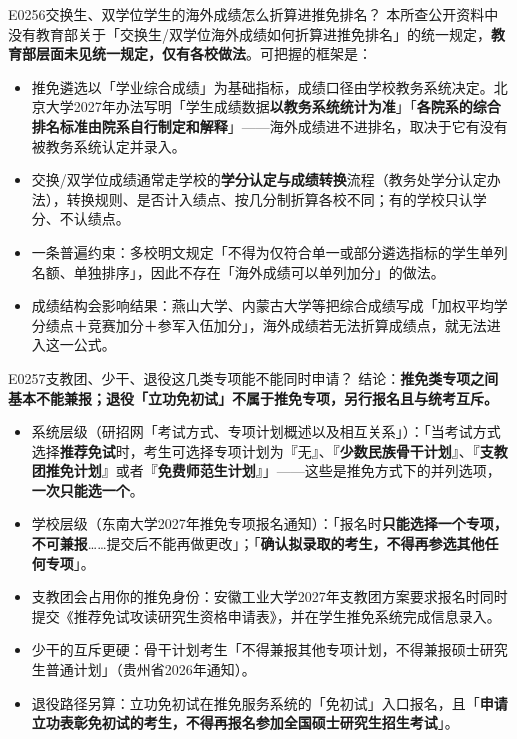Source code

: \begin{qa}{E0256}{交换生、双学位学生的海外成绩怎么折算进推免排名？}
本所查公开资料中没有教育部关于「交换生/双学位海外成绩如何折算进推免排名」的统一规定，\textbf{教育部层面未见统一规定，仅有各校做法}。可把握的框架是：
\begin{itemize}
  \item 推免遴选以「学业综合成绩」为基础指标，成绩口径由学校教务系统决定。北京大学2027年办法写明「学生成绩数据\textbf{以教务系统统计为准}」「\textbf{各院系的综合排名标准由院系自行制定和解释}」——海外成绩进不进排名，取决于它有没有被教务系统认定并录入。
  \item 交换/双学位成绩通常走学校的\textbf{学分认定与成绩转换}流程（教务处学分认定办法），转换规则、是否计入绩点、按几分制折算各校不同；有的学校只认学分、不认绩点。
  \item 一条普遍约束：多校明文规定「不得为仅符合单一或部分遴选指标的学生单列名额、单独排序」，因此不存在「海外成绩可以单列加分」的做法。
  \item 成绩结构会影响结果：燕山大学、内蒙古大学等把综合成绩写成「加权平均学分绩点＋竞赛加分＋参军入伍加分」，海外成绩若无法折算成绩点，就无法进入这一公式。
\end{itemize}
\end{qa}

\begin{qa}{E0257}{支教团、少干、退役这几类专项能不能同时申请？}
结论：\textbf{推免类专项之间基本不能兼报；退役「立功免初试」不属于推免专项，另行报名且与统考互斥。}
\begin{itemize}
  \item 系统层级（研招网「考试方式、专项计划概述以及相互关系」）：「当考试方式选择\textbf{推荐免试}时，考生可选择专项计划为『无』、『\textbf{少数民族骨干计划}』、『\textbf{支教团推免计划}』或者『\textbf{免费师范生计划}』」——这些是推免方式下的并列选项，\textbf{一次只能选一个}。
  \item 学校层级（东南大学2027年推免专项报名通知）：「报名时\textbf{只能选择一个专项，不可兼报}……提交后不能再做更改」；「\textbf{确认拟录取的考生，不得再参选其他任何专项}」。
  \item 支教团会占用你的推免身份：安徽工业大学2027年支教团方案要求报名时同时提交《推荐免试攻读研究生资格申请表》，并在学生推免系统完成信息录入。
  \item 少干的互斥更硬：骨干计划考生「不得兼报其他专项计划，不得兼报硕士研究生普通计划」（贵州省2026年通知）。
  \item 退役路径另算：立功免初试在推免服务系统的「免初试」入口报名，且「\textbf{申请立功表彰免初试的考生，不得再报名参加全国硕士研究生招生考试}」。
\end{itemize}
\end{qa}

* * *

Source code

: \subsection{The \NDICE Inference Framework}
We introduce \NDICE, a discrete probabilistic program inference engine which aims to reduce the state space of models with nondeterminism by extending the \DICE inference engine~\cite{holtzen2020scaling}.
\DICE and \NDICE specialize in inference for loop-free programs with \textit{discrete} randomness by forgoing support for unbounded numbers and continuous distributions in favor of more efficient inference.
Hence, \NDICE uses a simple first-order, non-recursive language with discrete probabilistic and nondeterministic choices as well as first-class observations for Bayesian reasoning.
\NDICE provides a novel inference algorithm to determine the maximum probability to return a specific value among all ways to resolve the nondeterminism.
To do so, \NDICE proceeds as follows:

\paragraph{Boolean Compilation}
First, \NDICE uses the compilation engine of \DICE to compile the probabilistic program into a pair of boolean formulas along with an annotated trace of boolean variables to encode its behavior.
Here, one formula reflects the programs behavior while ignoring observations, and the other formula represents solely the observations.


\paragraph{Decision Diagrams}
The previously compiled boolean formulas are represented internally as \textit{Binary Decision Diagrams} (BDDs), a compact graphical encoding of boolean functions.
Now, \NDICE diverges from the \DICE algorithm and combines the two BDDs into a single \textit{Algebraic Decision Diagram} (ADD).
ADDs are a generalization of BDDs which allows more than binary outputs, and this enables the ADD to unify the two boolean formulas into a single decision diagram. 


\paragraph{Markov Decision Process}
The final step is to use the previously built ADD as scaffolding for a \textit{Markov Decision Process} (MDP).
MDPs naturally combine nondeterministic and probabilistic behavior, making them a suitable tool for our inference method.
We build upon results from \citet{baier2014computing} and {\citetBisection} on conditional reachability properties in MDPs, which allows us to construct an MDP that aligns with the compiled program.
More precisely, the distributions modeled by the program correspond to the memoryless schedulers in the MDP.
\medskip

EXERCISE REQUIREMENTS
Copy every line of the listing that includes the string "into".

FINISHED EXERCISE
First, \NDICE uses the compilation engine of \DICE to compile the probabilistic program into a pair of boolean formulas along with an annotated trace of boolean variables to encode its behavior.
Now, \NDICE diverges from the \DICE algorithm and combines the two BDDs into a single \textit{Algebraic Decision Diagram} (ADD).
ADDs are a generalization of BDDs which allows more than binary outputs, and this enables the ADD to unify the two boolean formulas into a single decision diagram. 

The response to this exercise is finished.